### Data extract:
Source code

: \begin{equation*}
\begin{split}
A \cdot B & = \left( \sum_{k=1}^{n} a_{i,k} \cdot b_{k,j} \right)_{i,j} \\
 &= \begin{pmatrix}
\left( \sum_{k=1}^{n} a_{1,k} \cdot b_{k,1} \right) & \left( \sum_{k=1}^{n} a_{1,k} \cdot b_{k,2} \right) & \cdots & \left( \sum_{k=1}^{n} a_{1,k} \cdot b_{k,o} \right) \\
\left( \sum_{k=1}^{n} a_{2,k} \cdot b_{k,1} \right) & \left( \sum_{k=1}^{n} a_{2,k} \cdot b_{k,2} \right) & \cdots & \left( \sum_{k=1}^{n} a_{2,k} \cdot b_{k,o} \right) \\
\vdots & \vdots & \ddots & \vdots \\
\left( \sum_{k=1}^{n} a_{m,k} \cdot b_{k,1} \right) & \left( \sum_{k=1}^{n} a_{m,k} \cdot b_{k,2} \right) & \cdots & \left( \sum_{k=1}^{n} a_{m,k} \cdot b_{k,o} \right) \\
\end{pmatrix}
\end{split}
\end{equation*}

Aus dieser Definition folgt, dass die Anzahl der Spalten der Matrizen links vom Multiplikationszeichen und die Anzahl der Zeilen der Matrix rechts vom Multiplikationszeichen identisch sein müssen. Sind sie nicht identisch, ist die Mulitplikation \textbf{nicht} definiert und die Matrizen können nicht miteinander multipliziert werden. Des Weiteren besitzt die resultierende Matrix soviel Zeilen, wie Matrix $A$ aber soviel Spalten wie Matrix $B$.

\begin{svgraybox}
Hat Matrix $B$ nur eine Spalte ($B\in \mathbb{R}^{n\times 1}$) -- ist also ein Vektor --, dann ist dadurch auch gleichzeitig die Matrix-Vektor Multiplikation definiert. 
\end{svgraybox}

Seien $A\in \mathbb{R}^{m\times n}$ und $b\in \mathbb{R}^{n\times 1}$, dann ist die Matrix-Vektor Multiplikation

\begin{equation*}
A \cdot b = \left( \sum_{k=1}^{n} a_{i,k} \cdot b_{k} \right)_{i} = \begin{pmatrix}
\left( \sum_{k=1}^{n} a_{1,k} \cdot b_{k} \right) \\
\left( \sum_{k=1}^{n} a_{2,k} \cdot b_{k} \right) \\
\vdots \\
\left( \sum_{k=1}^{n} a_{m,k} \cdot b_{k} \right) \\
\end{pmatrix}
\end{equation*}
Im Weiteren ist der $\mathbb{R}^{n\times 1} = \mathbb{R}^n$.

### What you are asked to do:
Return each line of the preceding material in which "dann" can be found.

### Solution to this task:
Hat Matrix $B$ nur eine Spalte ($B\in \mathbb{R}^{n\times 1}$) -- ist also ein Vektor --, dann ist dadurch auch gleichzeitig die Matrix-Vektor Multiplikation definiert. 
Seien $A\in \mathbb{R}^{m\times n}$ und $b\in \mathbb{R}^{n\times 1}$, dann ist die Matrix-Vektor Multiplikation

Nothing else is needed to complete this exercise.